Yeni Şafak attığı bu güzel manşetin yanı sıra, belki bu gerçekleri dile getirir de Türk milletinin yüreğine su serper diye umuyoruz.
KISA BİR FIKRA: HÜKÛMETİN EKONOMİK POLİTİKALARINA OMUZ VERENLER FATURAYI ESNAFA KESİP BOYKOTU DESTEKLİYOR
Vatandaş boyutu küçülen ve fiyatı yükselen ürünlere karşı lokantaları boykot etme kararı aldı. Hükûmet yanlısı gazeteciler de bu konuya hemen destek verdi.

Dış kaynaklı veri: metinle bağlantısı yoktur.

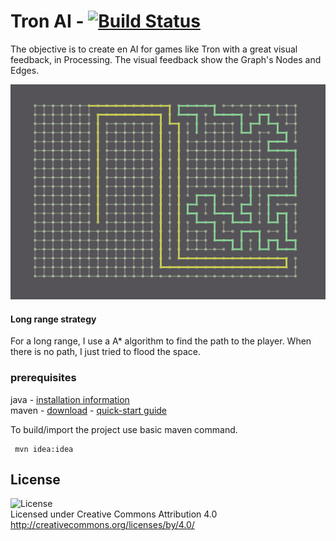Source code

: # Tron AI - [![Build Status](https://travis-ci.org/TristanBrismontier/TronAI.svg?branch=master)](https://travis-ci.org/TristanBrismontier/TronAI)

The objective is to create en AI for games like Tron with a great visual feedback, in Processing.
The visual feedback show the Graph's Nodes and Edges.

![preview](https://github.com/TristanBrismontier/TronAI/blob/master/data/tron.png)

#### Long range strategy 
For a long range, I use a A* algorithm to find the path to the player. When there is no path, I just tried to flood the space.

### prerequisites
java - [installation information](http://docs.oracle.com/javase/8/docs/technotes/guides/install/install_overview.html)<br/>
maven - [download](http://maven.apache.org/download.cgi) -
[quick-start guide](http://maven.apache.org/run-maven/index.html#Quick_Start)<br/>

To build/import the project use basic maven command.

     mvn idea:idea
  
  License
---------
![License](https://i.creativecommons.org/l/by/4.0/88x31.png)<br />
Licensed under Creative Commons Attribution 4.0<br />
http://creativecommons.org/licenses/by/4.0/<br />



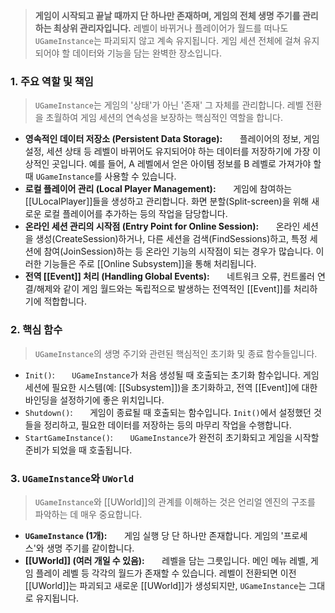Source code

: > **게임이 시작되고 끝날 때까지 단 하나만 존재하며, 게임의 전체 생명 주기를 관리하는 최상위 관리자입니다.** 레벨이 바뀌거나 플레이어가 월드를 떠나도 `UGameInstance`는 파괴되지 않고 계속 유지됩니다. 게임 세션 전체에 걸쳐 유지되어야 할 데이터와 기능을 담는 완벽한 장소입니다.

### **1. 주요 역할 및 책임**
> `UGameInstance`는 게임의 '상태'가 아닌 '존재' 그 자체를 관리합니다. 레벨 전환을 초월하여 게임 세션의 연속성을 보장하는 핵심적인 역할을 합니다.
* **영속적인 데이터 저장소 (Persistent Data Storage):**
      플레이어의 정보, 게임 설정, 세션 상태 등 레벨이 바뀌어도 유지되어야 하는 데이터를 저장하기에 가장 이상적인 곳입니다. 예를 들어, A 레벨에서 얻은 아이템 정보를 B 레벨로 가져가야 할 때 `UGameInstance`를 사용할 수 있습니다.
* **로컬 플레이어 관리 (Local Player Management):**
      게임에 참여하는 [[ULocalPlayer]]들을 생성하고 관리합니다. 화면 분할(Split-screen)을 위해 새로운 로컬 플레이어를 추가하는 등의 작업을 담당합니다.
* **온라인 세션 관리의 시작점 (Entry Point for Online Session):**
      온라인 세션을 생성(CreateSession)하거나, 다른 세션을 검색(FindSessions)하고, 특정 세션에 참여(JoinSession)하는 등 온라인 기능의 시작점이 되는 경우가 많습니다. 이러한 기능들은 주로 [[Online Subsystem]]을 통해 처리됩니다.
* **전역 [[Event]] 처리 (Handling Global Events):**
      네트워크 오류, 컨트롤러 연결/해제와 같이 게임 월드와는 독립적으로 발생하는 전역적인 [[Event]]를 처리하기에 적합합니다.

### **2. 핵심 함수**
> `UGameInstance`의 생명 주기와 관련된 핵심적인 초기화 및 종료 함수들입니다.
* `Init()`:
      `UGameInstance`가 처음 생성될 때 호출되는 초기화 함수입니다. 게임 세션에 필요한 시스템(예: [[Subsystem]])을 초기화하고, 전역 [[Event]]에 대한 바인딩을 설정하기에 좋은 위치입니다.
* `Shutdown()`:
      게임이 종료될 때 호출되는 함수입니다. `Init()`에서 설정했던 것들을 정리하고, 필요한 데이터를 저장하는 등의 마무리 작업을 수행합니다.
* `StartGameInstance()`:
      `UGameInstance`가 완전히 초기화되고 게임을 시작할 준비가 되었을 때 호출됩니다.

### **3. `UGameInstance`와 `UWorld`**
> `UGameInstance`와 [[UWorld]]의 관계를 이해하는 것은 언리얼 엔진의 구조를 파악하는 데 매우 중요합니다.
* **`UGameInstance` (1개):**
      게임 실행 당 단 하나만 존재합니다. 게임의 '프로세스'와 생명 주기를 같이합니다.
* **[[UWorld]] (여러 개일 수 있음):**
      레벨을 담는 그릇입니다. 메인 메뉴 레벨, 게임 플레이 레벨 등 각각의 월드가 존재할 수 있습니다. 레벨이 전환되면 이전 [[UWorld]]는 파괴되고 새로운 [[UWorld]]가 생성되지만, `UGameInstance`는 그대로 유지됩니다.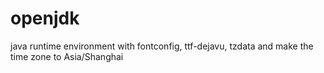 # openjdk
java runtime environment with fontconfig, ttf-dejavu, tzdata and make the time zone to Asia/Shanghai
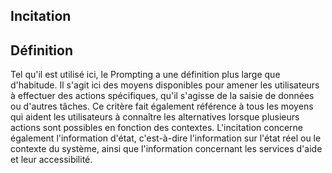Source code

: ## Incitation

## Définition

Tel qu'il est utilisé ici, le Prompting a une définition plus large que d'habitude. Il s'agit ici des moyens disponibles pour amener les utilisateurs à effectuer des actions spécifiques, qu'il s'agisse de la saisie de données ou d'autres tâches. Ce critère fait également référence à tous les moyens qui aident les utilisateurs à connaître les alternatives lorsque plusieurs actions sont possibles en fonction des contextes. L'incitation concerne également l'information d'état, c'est-à-dire l'information sur l'état réel ou le contexte du système, ainsi que l'information concernant les services d'aide et leur accessibilité.

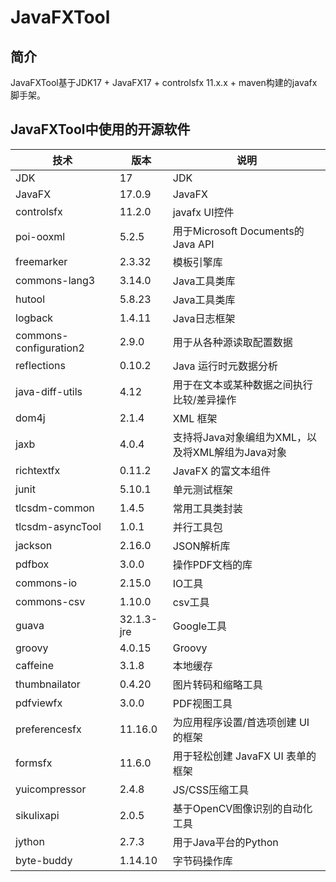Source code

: # JavaFXTool

## 简介

JavaFXTool基于JDK17 + JavaFX17 + controlsfx 11.x.x + maven构建的javafx脚手架。

## JavaFXTool中使用的开源软件

| 技术                     | 版本         | 说明                              |
|------------------------|------------|---------------------------------|
| JDK                    | 17         | JDK                             |
| JavaFX                 | 17.0.9     | JavaFX                          |
| controlsfx             | 11.2.0     | javafx UI控件                     |
| poi-ooxml              | 5.2.5      | 用于Microsoft Documents的Java API  |
| freemarker             | 2.3.32     | 模板引擎库                           |
| commons-lang3          | 3.14.0     | Java工具类库                        |
| hutool                 | 5.8.23     | Java工具类库                        |
| logback                | 1.4.11     | Java日志框架                        |
| commons-configuration2 | 2.9.0      | 用于从各种源读取配置数据                    |
| reflections            | 0.10.2     | Java 运行时元数据分析                   |
| java-diff-utils        | 4.12       | 用于在文本或某种数据之间执行比较/差异操作           |
| dom4j                  | 2.1.4      | XML 框架                          |
| jaxb                   | 4.0.4      | 支持将Java对象编组为XML，以及将XML解组为Java对象 |
| richtextfx             | 0.11.2     | JavaFX 的富文本组件                   |
| junit                  | 5.10.1     | 单元测试框架                          |
| tlcsdm-common          | 1.4.5      | 常用工具类封装                         |
| tlcsdm-asyncTool       | 1.0.1      | 并行工具包                           |
| jackson                | 2.16.0     | JSON解析库                         |
| pdfbox                 | 3.0.0      | 操作PDF文档的库                       |
| commons-io             | 2.15.0     | IO工具                            |
| commons-csv            | 1.10.0     | csv工具                           |
| guava                  | 32.1.3-jre | Google工具                        |
| groovy                 | 4.0.15     | Groovy                          |
| caffeine               | 3.1.8      | 本地缓存                            |
| thumbnailator          | 0.4.20     | 图片转码和缩略工具                       |
| pdfviewfx              | 3.0.0      | PDF视图工具                         |
| preferencesfx          | 11.16.0    | 为应用程序设置/首选项创建 UI 的框架            |
| formsfx                | 11.6.0     | 用于轻松创建 JavaFX UI 表单的框架          |
| yuicompressor          | 2.4.8      | JS/CSS压缩工具                      |
| sikulixapi             | 2.0.5      | 基于OpenCV图像识别的自动化工具              |
| jython                 | 2.7.3      | 用于Java平台的Python                 |
| byte-buddy             | 1.14.10    | 字节码操作库                          |
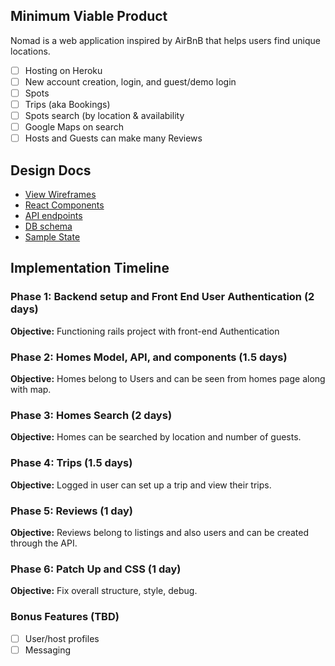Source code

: ## Minimum Viable Product

Nomad is a web application inspired by AirBnB that helps users find unique locations.

- [ ] Hosting on Heroku
- [ ] New account creation, login, and guest/demo login
- [ ] Spots
- [ ] Trips (aka Bookings)
- [ ] Spots search (by location & availability
- [ ] Google Maps on search
- [ ] Hosts and Guests can make many Reviews

## Design Docs

* [View Wireframes][wireframes]
* [React Components][components]
* [API endpoints][api-endpoints]
* [DB schema][schema]
* [Sample State][sample-state]

[wireframes]: /docs/wireframes
[components]: /docs/component-hierarchy.md
[api-endpoints]: /docs/api-endpoints.md
[schema]: /docs/schema.md
[sample-state]: /docs/sample-state.md

## Implementation Timeline

### Phase 1: Backend setup and Front End User Authentication (2 days)

**Objective:** Functioning rails project with front-end Authentication

### Phase 2: Homes Model, API, and components (1.5 days)

**Objective:** Homes belong to Users and can be seen from homes page along with map.

### Phase 3: Homes Search (2 days)

**Objective:** Homes can be searched by location and number of guests.

### Phase 4: Trips (1.5 days)

**Objective:** Logged in user can set up a trip and view their trips.

### Phase 5: Reviews (1 day)

**Objective:** Reviews belong to listings and also users and can be created through the API.

### Phase 6: Patch Up and CSS (1 day)

**Objective:** Fix overall structure, style, debug.

### Bonus Features (TBD)

- [ ] User/host profiles
- [ ] Messaging
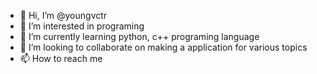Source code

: - 👋 Hi, I’m @youngvctr
- 👀 I’m interested in programing
- 🌱 I’m currently learning python, c++ programing language
- 💞️ I’m looking to collaborate on making a application for various topics
- 📫 How to reach me

<!---
youngvctr/youngvctr is a ✨ special ✨ repository because its `README.md` (this file) appears on your GitHub profile.
You can click the Preview link to take a look at your changes.
--->
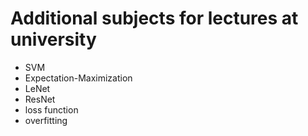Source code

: # Additional subjects for lectures at university
- SVM
- Expectation-Maximization
- LeNet
- ResNet
- loss function
- overfitting



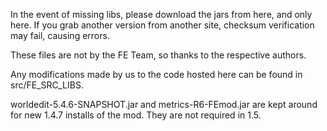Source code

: In the event of missing libs, please download the jars from here, and only here. If you grab another version from another site, checksum verification may fail, causing errors.

These files are not by the FE Team, so thanks to the respective authors.

Any modifications made by us to the code hosted here can be found in src/FE_SRC_LIBS.

worldedit-5.4.6-SNAPSHOT.jar and metrics-R6-FEmod.jar are kept around for new 1.4.7 installs of the mod. They are not required in 1.5.
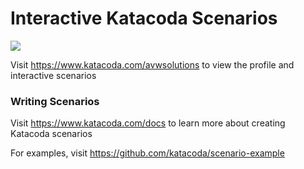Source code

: # Interactive Katacoda Scenarios

[![](http://shields.katacoda.com/katacoda/avwsolutions/count.svg)](https://www.katacoda.com/avwsolutions "Get your profile on Katacoda.com")

Visit https://www.katacoda.com/avwsolutions to view the profile and interactive scenarios

### Writing Scenarios
Visit https://www.katacoda.com/docs to learn more about creating Katacoda scenarios

For examples, visit https://github.com/katacoda/scenario-example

Sabah gazetesi manşetine bile taşıdı. Hürriyet’ten Ahmet Hakan, hükûmetin de enflasyon sorunu olduğunu kabul ettiğini belirtiyor ve ekliyor: “Ama bütün bu gerçekler, minicik bir kurabiyenin 110 liraya satılmasını rasyonel kılmaz. Bu rasyonellikten uzak fırsatçılığa karşı vatandaşın gidebileceği tek yoldur boykot.” Sabah’tan Melih Altınok da boykotu destekleyenlerden. “Evet, üzüm üzüme baka baka kararır derler. Bizde zam da zam yapana baka baka yapılıyor.” deniyor.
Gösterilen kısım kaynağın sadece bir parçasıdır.